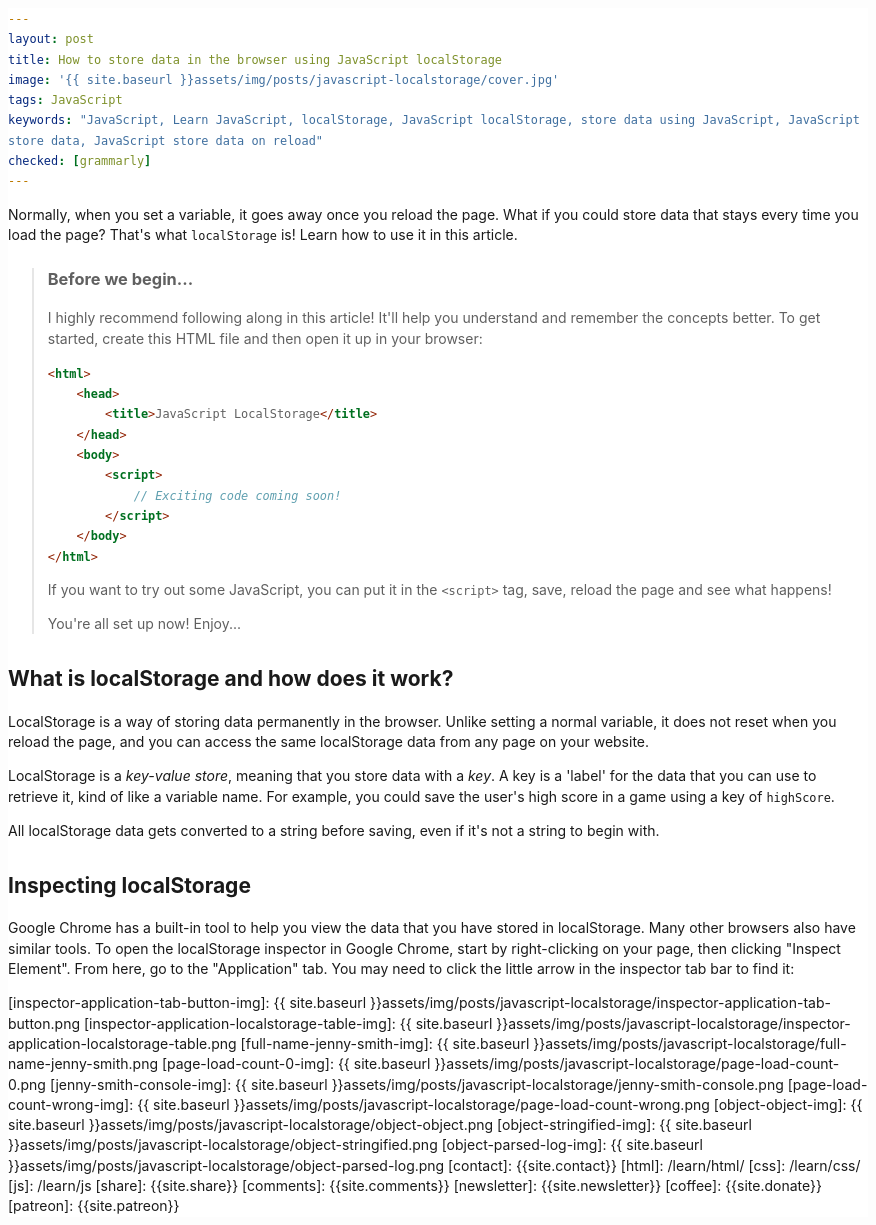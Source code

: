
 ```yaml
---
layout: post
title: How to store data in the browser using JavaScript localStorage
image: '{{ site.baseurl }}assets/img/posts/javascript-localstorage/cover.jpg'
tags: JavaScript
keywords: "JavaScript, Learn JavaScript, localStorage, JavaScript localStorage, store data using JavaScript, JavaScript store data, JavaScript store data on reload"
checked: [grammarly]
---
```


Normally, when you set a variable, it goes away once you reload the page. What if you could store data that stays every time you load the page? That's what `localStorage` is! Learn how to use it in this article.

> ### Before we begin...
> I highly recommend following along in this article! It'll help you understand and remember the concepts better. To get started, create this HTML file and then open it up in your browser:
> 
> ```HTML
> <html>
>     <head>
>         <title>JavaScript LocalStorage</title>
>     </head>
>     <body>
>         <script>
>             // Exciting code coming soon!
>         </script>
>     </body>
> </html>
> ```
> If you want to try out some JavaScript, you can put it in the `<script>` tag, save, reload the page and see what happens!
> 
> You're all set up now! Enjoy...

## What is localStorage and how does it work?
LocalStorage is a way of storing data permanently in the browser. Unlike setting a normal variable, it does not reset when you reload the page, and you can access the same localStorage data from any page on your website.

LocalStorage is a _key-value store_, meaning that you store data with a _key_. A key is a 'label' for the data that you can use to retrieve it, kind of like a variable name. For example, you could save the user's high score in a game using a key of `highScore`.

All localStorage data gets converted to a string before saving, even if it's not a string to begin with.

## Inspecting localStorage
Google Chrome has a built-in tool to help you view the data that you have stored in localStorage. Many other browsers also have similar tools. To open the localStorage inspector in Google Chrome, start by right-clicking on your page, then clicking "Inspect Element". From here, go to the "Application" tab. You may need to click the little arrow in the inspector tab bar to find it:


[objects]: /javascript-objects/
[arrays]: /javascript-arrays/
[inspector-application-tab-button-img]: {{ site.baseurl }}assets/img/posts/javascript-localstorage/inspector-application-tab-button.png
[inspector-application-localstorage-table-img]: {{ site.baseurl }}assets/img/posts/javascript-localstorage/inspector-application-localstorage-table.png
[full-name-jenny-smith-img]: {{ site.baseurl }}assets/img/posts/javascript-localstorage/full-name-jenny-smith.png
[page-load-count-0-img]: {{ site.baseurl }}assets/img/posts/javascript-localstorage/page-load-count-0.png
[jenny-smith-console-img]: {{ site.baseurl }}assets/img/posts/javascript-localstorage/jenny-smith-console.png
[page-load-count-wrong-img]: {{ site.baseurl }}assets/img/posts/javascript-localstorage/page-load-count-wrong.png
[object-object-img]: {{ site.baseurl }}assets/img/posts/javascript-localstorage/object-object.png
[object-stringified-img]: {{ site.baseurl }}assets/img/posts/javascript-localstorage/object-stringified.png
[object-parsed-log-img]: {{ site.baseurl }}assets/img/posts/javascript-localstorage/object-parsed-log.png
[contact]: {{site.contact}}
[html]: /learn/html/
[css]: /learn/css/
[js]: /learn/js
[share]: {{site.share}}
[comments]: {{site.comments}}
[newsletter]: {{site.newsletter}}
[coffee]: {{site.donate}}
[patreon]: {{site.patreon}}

--------------------------------

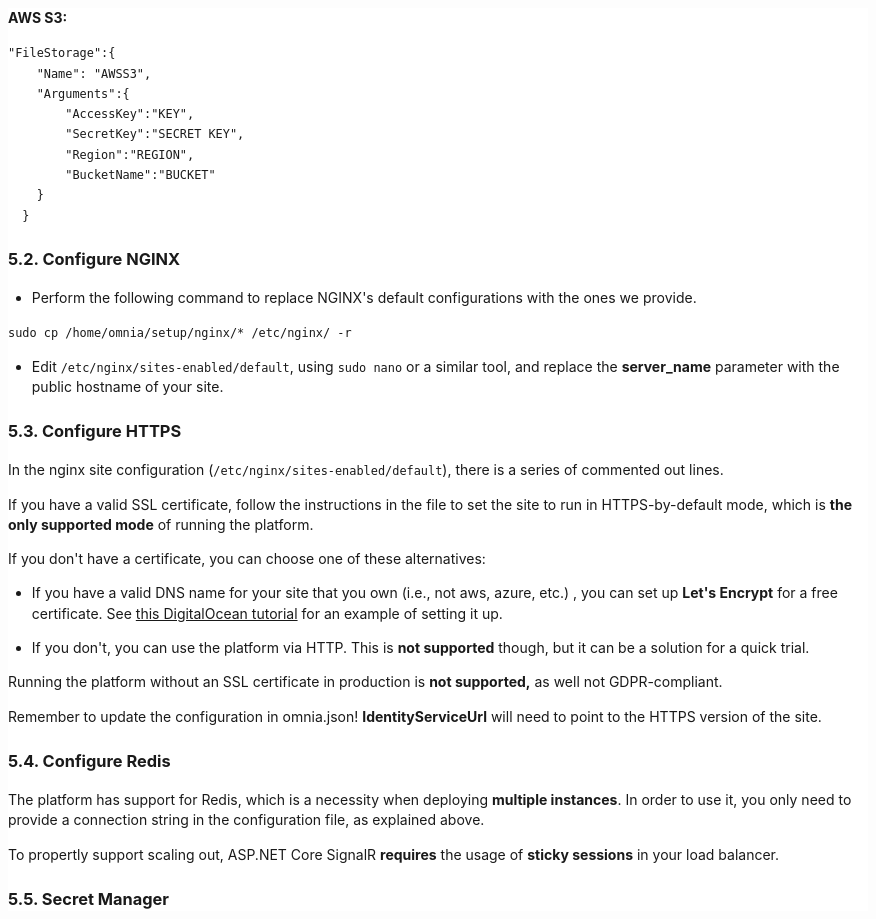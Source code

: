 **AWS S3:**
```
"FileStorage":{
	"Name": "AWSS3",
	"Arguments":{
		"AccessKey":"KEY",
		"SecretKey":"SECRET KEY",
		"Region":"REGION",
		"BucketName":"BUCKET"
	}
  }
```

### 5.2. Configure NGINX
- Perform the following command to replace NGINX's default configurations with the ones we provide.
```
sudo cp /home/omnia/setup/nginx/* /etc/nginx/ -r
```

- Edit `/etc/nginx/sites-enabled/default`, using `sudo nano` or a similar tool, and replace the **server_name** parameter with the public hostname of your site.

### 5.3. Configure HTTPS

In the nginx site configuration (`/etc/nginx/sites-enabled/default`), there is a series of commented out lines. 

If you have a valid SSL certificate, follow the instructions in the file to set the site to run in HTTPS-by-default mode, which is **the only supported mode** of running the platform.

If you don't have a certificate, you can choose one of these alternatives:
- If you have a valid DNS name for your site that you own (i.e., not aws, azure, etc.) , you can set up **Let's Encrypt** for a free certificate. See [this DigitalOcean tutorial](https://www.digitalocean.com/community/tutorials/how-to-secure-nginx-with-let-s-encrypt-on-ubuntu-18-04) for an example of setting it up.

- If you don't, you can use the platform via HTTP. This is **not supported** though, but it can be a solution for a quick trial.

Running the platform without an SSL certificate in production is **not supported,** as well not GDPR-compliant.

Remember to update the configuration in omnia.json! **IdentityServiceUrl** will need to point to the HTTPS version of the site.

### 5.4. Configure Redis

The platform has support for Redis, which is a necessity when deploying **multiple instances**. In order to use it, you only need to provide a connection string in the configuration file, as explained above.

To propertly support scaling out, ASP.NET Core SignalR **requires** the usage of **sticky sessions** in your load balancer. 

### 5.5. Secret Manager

--------------------------------

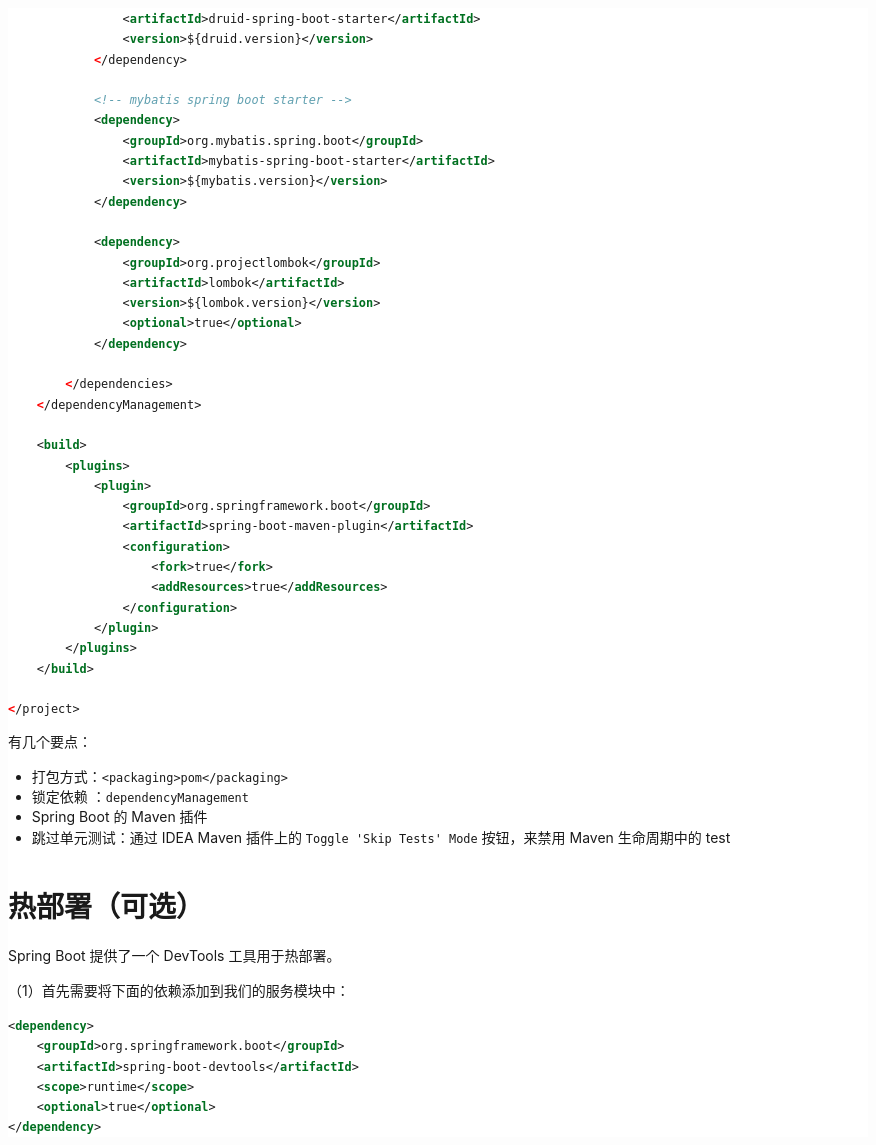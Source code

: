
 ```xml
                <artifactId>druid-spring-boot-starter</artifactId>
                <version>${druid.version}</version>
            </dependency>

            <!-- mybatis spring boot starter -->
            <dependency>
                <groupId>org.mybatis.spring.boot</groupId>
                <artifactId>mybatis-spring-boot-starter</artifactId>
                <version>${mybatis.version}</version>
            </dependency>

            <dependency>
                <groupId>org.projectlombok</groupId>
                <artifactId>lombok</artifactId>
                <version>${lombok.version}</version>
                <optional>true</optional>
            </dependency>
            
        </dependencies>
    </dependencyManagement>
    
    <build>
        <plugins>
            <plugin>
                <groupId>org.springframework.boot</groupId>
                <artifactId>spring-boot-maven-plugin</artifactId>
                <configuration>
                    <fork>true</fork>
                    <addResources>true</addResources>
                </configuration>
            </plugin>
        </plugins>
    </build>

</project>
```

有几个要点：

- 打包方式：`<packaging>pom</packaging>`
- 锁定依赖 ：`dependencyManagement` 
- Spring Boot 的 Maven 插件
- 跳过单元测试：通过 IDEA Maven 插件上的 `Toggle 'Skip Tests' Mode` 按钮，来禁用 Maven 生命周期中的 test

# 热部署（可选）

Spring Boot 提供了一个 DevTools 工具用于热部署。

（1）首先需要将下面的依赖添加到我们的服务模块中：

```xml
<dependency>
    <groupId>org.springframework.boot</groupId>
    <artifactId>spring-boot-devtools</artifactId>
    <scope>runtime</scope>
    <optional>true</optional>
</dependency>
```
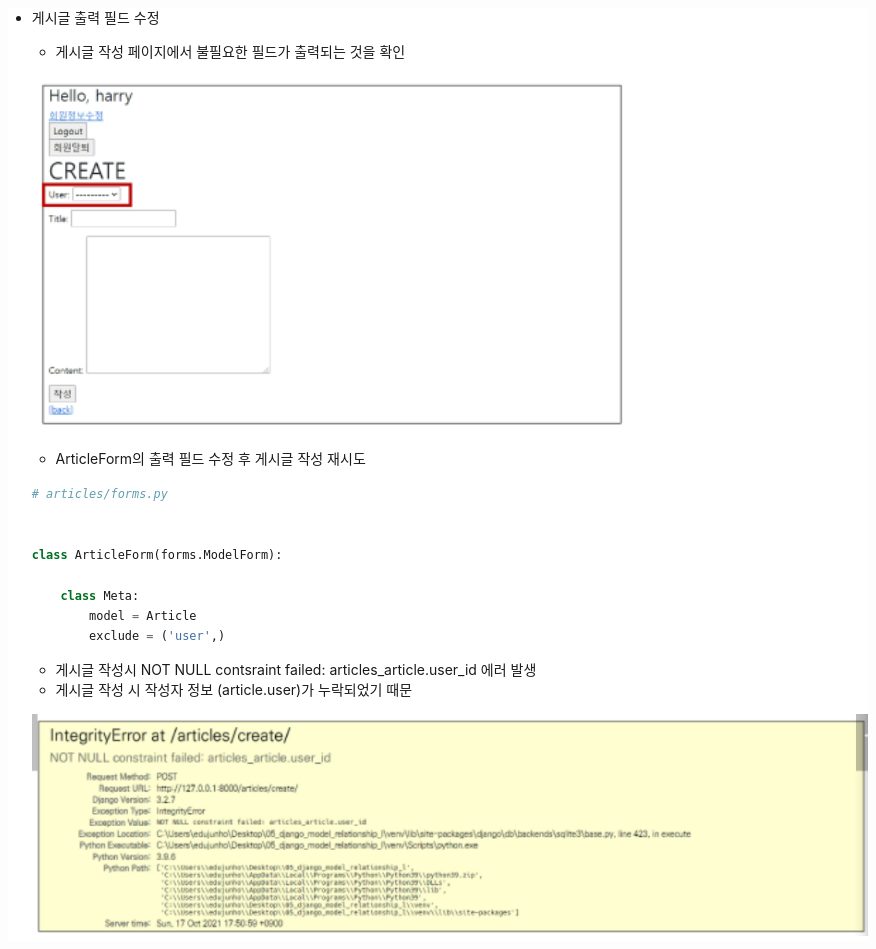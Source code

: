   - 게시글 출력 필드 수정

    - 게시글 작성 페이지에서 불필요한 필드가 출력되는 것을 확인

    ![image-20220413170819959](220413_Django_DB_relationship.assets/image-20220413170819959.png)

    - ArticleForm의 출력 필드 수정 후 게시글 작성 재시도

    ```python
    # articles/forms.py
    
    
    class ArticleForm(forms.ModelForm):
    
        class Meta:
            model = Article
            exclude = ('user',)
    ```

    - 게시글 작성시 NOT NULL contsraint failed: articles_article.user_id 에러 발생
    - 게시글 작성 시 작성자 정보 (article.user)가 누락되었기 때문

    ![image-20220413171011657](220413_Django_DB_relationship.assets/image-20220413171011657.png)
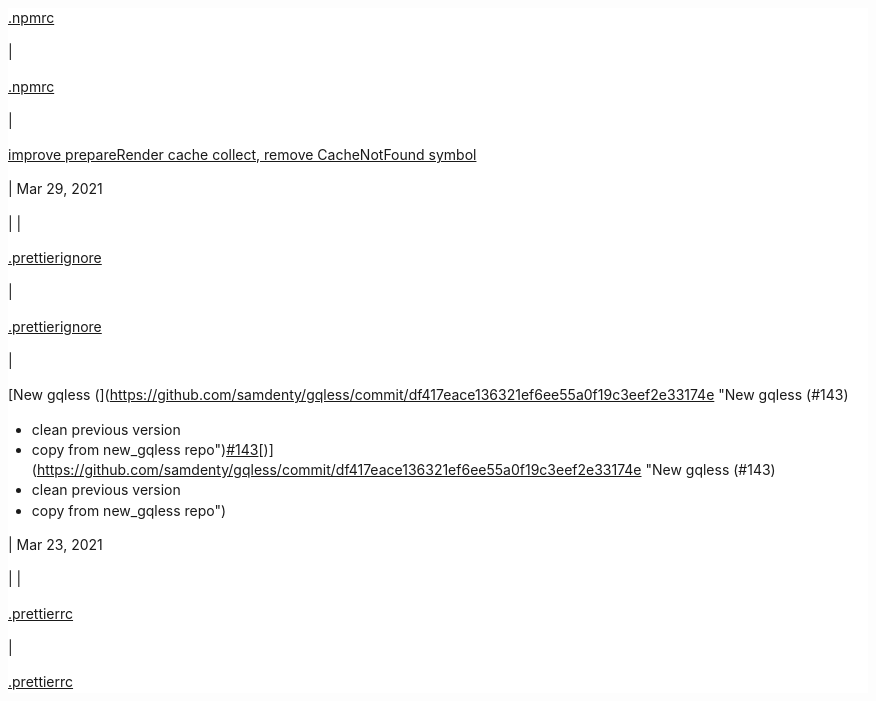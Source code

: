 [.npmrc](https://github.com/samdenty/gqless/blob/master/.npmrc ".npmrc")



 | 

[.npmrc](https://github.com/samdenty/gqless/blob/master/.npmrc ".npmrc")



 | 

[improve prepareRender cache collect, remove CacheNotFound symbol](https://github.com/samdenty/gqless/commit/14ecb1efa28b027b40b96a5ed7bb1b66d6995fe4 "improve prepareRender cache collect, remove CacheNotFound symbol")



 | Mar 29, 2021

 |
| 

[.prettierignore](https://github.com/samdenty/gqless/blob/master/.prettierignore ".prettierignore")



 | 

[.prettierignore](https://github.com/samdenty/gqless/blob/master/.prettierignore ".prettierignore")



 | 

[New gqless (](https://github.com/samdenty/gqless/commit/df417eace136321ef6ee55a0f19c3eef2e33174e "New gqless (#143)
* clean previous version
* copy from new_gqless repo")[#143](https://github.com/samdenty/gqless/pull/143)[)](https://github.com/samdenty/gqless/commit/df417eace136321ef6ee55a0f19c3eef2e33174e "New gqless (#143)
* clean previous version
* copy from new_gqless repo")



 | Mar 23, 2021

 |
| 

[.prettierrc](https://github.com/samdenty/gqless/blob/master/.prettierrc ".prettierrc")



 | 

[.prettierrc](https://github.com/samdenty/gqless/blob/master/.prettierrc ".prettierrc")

--------------------------------

■ **Exercise description**
Each line above that contains the word "forms" should be returned.

■ **Answer box**
    # articles/forms.py
    class ArticleForm(forms.ModelForm):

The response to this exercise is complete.